If too much salt has been added to a soup or casserole, then add a peeled potato, and this will eventually absorb much of the salt and can then be taken out and discarded.
What I now do when making sarnies is to grind the pepper directly onto the prepared bread (after buttering) and this way it is extremely easy to see how much pepper falls on the slice and also how evenly. Sometimes I 'pepper' both slices before making up the sarnie. If adding to a dish, sometimes grind the pepper onto a white plate until I have enough, then shake it off the plate (from a height) onto the food. B and I love pepper, so adding too much is not usually a problem, but better to start with the right amount, taste and then add more if necessary.
Jamie O. 'seasons the board' by spreading chopped herbs over the wood and then adding a sprinkle of both pepper and sea salt before rolling a fillet of beef across the board to pick it all up.
The other day I mentioned that salting meat before cooking is said to toughen the meat because it also draws out the juices, so myself only add salt (if at all) after cooking.
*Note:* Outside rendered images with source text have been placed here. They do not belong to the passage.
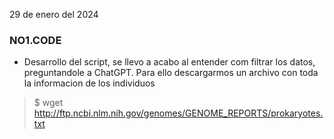 29 de enero del 2024
### NO1.CODE
- Desarrollo del script, se llevo a acabo al entender com filtrar los datos, preguntandole a ChatGPT.
Para ello descargarmos un archivo con toda la informacion de los individuos


> $ wget http://ftp.ncbi.nlm.nih.gov/genomes/GENOME_REPORTS/prokaryotes.txt

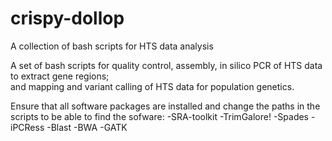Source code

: # crispy-dollop
A collection of bash scripts for HTS data analysis

A set of bash scripts for quality control, assembly, in silico PCR of HTS data to extract gene regions;  
and mapping and variant calling of HTS data for population genetics.

Ensure that all software packages are installed and change the paths in the scripts to be able to find the sofware:
-SRA-toolkit
-TrimGalore!
-Spades
-iPCRess
-Blast
-BWA
-GATK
When cooking dried (soaked) beans, salt should not be used as it toughens the skins.
The only two things that really do need salt added is the water that pasta is cooked in - this really does make a HUGE difference to the taste, as does a wee sprinkle of salt over boiled, scrambled or poached eggs.
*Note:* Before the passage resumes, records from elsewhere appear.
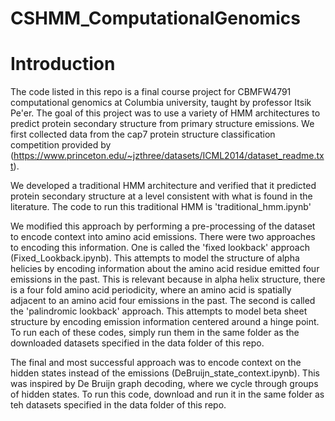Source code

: # CSHMM_ComputationalGenomics

# Introduction
The code listed in this repo is a final course project for CBMFW4791 computational genomics at Columbia university, taught by professor Itsik Pe'er.  The goal of this project was to use a variety of HMM architectures to predict protein secondary structure from primary structure emissions.  We first collected data from the cap7 protein structure classification competition provided by (https://www.princeton.edu/~jzthree/datasets/ICML2014/dataset_readme.txt).  


We developed a traditional HMM architecture and verified that it predicted protein secondary structure at a level consistent with what is found in the literature.  The code to run this traditional HMM is 'traditional_hmm.ipynb'

We modified this approach by performing a pre-processing of the dataset to encode context into amino acid emissions.  There were two approaches to encoding this information.  One is called the 'fixed lookback' approach (Fixed_Lookback.ipynb).  This attempts to model the structure of alpha helicies by encoding information about the amino acid residue emitted four emissions in the past.  This is relevant because in alpha helix structure, there is a four fold amino acid periodicity, where an amino acid is spatially adjacent to an amino acid four emissions in the past.  The second is called the 'palindromic lookback' approach.  This attempts to model beta sheet structure by encoding emission information centered around a hinge point.  To run each of these codes, simply run them in the same folder as the downloaded datasets specified in the data folder of this repo.

The final and most successful approach was to encode context on the hidden states instead of the emissions (DeBruijn_state_context.ipynb).  This was inspired by De Bruijn graph decoding, where we cycle through groups of hidden states.  To run this code, download and run it in the same folder as teh datasets specified in the data folder of this repo.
Adding salt to the water prior to cooking vegetables is more to do with increasing the temperature of the water (impurities in water increase the temperature B tells me) as vegetables cook better at a higher heat than just plain boiling. This is why steaming veggies is so good - this also helping to retain soluble vitamins).
Just an additional tip: protein will cook at under boiling point (why tougher cuts of meat tenderis when cooked at a low temperature, and eggs will boil in barely simmering water) and veggies cook faster and taste better in superheated water, so better the twain never meat. Meat cooked in slow cooker usually needs the veggies part cooked before being added. Onions excepted, they cook happily with the meat.
Anyone who has made a soup from scratch will also realise that a pinch of salt helps to bring out the flavour of the ingredients used, so we should not dismiss salt too lightly, although we should never sprinkle it liberally over our meals as so many still do. We have been told so many times that salt is bad for us, although a small pinch of salt can make a great difference to the flavour of a dish, and in baking is necessary to make other ingredients work together correctly. What we have to do is look at the wider picture - when making a loaf of bread and adding the recommended amount of salt - after cutting, each slice will probably contain no more than two grains of salt(if that), and that is almost negligible. The same with soup - a pinch of salt in a big potful shared between many, is not really something we need to be concerned about.
It is WE - the cooks - who are in control of how much salt goes in what we make. We have no control over how much salt goes into canned and processed foods, ready-meals etc, that we may choose to buy. A product may say 'contains less salt (or sugar)' than (presumably) before, but how much did it contain then, and does less still mean more than it should?
If too much salt has been added to a soup or casserole, then add a peeled potato, and this will eventually absorb much of the salt and can then be taken out and discarded.